Por alguna razón están cerrados los accesos al subte c. Me hago pis. Paso por la estación de servicio de Independencia y 9 de julio. Hace tanto calor que no puedo llegar a Constitución. Me voy a la parada de Estados Unidos y Salta. Espero una hora y diez. No sólo me vuelven a dar ganas de ir al baño sino que tengo sed. Me olvidé la botellita de agua con gusto a cloro en la heladera del trabajo. Me duelen los pies y casi no tengo bateria en el teléfono.

Junto a los que están en la parada resistimos el embate de dos motochorros que, turulos por el fuego que sale del asfalto, se quedan sin botín. El primero intenta manotearle el teléfono a un albañil medio picado de vino que tararea canciones de La Nueva Luna. Cuando le pifia al manotaso, el albañil mete la mano en el bolsillo y le tira un cascotaso mientras la moto dobla. La piedra le pega en el culo a un pibe que aprieta con una menor en los muros del convento de monjas que hay en la esquina. El pibe lo carajea al albañil, el albañil lo carajea al pibe y la menor, que a lo mucho tiene doce años, le grita al pibe que se le hace tarde y que le prometió una cerveza. El albañil se jacta de sus reflejos a viva voz lo que dura la espera y el viaje.

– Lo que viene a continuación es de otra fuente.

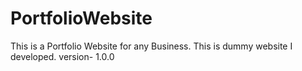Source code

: # PortfolioWebsite
This is a Portfolio Website for any Business. This is dummy website I developed. 
version- 1.0.0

El otro motochorro pasa diez minutos después. Prueba suerte con una piba semi en pelotas que twittea como si en sus dedos habitara Speedy González. La flaca esquiva el garfio con una elegancia florentina. Casi que no se da por enterada de la secuencia. Lo único que la delata es el bambolear de sus pechos que se desacomodan del escote. Sin reparos se mete las manos, acomoda lo que generosamente los dioses le brindaron y sigue con sus twitts. Ni siquiera registra las felicitaciones que le hacemos por su habilidad. Sabe que la miramos con ganas y prefiere evitarse el disgusto de tratar con gente transpirada.

Viene el bondi. Hasta las bolas. En la tierra de nadie, ese espacio que hay en el medio donde no hay ley, tradición ni moral, cinco pibes están sentados en el suelo tomando cerveza en botella de plástico. Los salto tratando de ganar el fondo. Uno me verduguea la camisa y la colita con la que me ato el pelo. Chequeo el panorama. Son lo que queda del paco. No hay gloria en batallar con gente que ya no tiene dientes. Sigo hasta el fondo. Llego. Hay aire acondicionado.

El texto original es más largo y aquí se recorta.